Latest n diagonal in heatmap()
Is there an easy way to heatmap() only the latest n diagonal? I supposed we can add in another parameter, I propose last_n_diagonal, default to None?
Yes, you can use the Development estimator to omit any link ratios and those should propagate to the heatmap.
import chainladder as cl
cl.Development(n_periods=3).fit_transform(cl.load_sample('raa')).link_ratio.heatmap()
Ahh, similar solution to what I came up with.
raa = cl.load_sample("raa")
cl.Development().fit_transform(raa[raa.valuation.year >= raa.valuation_date.year-3]).link_ratio.heatmap()
I think I am getting better at this. Only problem is now we can't see the older link ratios.😅
Cool. By your approach you don't even need the Development estimator:
raa = cl.load_sample('raa')
raa.link_ratio[raa.link_ratio.valuation.year >= raa.valuation_date.year-3].heatmap()
Yes, even better!
Should this be reclassifed discussion forum Q&A?

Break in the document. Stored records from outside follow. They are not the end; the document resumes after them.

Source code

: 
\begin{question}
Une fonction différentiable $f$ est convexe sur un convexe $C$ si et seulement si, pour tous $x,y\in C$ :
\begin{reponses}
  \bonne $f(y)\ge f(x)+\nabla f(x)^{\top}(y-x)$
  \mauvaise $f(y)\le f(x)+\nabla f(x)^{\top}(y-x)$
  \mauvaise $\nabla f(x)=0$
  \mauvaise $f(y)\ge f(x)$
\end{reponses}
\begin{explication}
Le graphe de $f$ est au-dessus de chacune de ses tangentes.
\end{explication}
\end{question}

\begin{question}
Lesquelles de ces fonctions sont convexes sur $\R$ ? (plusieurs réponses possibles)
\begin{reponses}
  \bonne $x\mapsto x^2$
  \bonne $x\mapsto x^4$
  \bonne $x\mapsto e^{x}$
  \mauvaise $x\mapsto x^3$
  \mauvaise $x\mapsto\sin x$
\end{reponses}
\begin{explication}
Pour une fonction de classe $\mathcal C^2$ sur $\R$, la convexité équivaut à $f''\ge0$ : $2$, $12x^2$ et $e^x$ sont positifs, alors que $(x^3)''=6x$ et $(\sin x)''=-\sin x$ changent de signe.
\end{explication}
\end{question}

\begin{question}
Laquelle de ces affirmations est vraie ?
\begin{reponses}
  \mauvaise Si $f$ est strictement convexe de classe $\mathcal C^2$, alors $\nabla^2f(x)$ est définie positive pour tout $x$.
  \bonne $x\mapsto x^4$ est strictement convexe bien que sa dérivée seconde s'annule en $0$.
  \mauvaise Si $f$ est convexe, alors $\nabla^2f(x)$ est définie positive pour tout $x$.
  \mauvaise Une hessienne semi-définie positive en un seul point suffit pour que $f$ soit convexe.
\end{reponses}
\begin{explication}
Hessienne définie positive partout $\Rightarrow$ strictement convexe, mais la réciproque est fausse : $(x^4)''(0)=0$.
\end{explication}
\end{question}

Yes, unless you think it's useful to add an argument to only heatmap the last n diagonals? It's a bit better as we can see the older diagonals that are not heat-mapped. But it will mean that it's another piece of code that we have to maintain. What do you think?
I fear n_diagonals will be short lived. Eventually someone will want the same but with drop_hi and drop_low. I dont want to create more args for those use cases.
Maybe it's better to create a Boolean arg in heatmap that allows the dropped link ratios from the Development estimator to be visible or not.
That's actually a great idea. I like that.
With this we should be able to see if the remaining LDFs have any patterns.